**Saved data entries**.
==*==

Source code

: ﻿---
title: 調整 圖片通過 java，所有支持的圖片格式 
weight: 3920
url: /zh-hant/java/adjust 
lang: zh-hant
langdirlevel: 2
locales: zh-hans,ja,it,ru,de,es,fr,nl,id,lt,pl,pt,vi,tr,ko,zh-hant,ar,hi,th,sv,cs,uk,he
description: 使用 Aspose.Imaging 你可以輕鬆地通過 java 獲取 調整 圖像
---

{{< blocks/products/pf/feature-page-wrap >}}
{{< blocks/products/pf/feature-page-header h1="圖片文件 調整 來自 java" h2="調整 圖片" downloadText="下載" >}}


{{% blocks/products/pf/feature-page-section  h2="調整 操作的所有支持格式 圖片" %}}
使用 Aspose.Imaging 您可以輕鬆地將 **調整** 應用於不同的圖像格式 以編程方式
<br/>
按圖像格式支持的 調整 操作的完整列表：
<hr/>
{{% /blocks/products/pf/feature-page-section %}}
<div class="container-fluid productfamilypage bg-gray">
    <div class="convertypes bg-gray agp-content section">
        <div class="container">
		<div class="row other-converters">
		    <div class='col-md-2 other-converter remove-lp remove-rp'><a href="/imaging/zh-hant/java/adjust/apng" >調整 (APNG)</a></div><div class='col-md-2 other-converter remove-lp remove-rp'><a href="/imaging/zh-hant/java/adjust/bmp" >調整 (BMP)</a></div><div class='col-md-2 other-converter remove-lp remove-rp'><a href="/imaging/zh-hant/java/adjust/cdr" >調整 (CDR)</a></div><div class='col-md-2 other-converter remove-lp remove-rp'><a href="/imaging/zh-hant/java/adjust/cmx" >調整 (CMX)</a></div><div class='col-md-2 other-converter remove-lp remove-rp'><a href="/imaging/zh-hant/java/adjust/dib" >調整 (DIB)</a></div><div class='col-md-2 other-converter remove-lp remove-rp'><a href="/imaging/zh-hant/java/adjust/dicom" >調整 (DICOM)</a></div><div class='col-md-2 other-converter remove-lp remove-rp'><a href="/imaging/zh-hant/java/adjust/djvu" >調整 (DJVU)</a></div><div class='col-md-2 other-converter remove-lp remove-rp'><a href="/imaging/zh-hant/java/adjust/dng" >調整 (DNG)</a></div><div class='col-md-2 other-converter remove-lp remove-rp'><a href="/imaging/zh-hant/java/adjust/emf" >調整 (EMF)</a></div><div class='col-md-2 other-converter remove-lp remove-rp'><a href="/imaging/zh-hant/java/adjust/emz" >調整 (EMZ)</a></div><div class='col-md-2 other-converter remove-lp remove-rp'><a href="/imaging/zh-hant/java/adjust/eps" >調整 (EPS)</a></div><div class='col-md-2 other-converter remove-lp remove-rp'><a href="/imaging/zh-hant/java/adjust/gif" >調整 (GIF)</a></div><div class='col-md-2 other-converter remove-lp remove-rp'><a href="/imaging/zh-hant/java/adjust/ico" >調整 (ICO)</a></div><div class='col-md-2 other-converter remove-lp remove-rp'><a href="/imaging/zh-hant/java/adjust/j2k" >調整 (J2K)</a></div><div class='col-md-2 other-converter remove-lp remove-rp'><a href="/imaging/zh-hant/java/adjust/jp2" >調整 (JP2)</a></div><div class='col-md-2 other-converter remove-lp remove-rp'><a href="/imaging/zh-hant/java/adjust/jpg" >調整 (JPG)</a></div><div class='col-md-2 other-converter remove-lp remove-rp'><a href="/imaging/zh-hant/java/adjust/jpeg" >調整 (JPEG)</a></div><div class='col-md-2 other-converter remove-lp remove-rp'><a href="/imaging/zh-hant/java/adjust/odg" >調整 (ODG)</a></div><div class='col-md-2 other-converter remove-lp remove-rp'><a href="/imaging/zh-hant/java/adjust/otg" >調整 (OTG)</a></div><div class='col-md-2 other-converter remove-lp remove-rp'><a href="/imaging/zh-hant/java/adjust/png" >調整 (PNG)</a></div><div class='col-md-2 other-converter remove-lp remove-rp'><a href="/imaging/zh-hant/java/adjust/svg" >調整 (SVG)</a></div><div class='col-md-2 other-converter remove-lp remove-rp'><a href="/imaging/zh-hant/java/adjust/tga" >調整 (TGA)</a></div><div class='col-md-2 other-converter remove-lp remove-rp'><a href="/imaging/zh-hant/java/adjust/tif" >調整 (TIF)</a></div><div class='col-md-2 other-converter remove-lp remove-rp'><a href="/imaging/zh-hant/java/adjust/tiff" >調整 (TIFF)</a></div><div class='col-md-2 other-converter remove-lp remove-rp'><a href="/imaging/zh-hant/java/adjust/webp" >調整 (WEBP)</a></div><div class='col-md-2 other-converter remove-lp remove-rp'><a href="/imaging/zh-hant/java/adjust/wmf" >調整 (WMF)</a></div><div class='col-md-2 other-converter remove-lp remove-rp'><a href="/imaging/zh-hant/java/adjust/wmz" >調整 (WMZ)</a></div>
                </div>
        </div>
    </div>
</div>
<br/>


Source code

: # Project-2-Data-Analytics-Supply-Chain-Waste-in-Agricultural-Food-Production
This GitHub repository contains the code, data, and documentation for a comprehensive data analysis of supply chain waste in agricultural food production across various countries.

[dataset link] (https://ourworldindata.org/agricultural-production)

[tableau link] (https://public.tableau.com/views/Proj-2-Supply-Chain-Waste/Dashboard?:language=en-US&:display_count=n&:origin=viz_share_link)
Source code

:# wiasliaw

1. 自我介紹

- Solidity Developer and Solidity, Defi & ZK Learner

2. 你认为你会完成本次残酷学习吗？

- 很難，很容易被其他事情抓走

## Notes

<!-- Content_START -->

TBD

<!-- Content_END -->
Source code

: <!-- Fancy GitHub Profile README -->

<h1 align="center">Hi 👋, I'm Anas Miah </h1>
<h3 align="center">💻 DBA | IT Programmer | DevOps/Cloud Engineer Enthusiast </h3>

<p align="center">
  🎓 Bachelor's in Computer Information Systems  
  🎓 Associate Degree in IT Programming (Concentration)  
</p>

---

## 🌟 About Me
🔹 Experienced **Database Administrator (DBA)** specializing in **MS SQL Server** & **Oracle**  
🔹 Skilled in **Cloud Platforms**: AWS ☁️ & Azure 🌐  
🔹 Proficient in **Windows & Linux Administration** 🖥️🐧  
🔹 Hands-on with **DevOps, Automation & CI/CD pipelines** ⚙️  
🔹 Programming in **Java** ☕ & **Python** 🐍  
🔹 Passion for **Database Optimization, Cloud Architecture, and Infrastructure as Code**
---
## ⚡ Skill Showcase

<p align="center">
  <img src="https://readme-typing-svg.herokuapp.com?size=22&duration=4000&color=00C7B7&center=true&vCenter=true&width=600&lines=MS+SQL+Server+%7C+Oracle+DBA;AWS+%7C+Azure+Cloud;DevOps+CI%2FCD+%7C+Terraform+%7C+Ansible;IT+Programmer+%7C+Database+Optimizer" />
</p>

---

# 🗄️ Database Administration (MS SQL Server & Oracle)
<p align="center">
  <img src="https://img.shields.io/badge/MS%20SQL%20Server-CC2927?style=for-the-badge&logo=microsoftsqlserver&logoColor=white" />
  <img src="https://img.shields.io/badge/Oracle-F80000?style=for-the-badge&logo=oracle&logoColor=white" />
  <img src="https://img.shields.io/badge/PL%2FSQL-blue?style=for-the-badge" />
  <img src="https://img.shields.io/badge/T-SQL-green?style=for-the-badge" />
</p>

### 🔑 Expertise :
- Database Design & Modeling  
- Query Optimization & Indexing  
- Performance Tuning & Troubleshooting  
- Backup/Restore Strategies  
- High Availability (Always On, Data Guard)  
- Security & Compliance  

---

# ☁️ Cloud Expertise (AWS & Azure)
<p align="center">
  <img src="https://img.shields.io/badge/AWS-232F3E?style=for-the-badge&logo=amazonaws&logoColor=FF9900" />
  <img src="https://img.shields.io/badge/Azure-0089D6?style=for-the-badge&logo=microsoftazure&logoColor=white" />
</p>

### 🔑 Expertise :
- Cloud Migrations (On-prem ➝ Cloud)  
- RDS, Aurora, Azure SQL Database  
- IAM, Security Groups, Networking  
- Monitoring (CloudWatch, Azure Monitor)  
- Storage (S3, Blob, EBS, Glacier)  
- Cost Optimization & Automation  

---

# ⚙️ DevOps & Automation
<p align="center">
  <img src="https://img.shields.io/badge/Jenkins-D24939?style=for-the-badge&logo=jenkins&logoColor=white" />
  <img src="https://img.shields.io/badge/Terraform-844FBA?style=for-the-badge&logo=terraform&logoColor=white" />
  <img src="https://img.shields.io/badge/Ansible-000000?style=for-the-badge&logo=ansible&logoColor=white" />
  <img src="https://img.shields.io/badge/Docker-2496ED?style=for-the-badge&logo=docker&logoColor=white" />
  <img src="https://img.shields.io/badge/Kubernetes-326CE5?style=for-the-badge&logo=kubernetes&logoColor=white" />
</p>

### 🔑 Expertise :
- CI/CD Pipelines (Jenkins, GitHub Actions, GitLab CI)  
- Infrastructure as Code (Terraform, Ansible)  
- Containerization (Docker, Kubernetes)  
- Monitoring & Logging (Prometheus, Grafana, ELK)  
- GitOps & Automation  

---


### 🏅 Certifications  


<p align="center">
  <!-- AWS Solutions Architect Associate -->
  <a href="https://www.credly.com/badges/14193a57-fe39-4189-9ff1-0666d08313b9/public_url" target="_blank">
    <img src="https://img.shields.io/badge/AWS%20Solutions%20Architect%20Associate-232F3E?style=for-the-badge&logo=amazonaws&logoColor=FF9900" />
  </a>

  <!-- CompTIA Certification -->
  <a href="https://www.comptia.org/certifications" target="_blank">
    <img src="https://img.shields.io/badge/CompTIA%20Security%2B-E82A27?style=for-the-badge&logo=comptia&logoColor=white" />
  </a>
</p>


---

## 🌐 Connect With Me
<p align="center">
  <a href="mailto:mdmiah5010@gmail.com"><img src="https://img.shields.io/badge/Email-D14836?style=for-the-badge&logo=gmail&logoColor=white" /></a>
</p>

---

==*==

What lines above contain the word "gray"? Please copy each one.

<div class="container-fluid productfamilypage bg-gray">
    <div class="convertypes bg-gray agp-content section">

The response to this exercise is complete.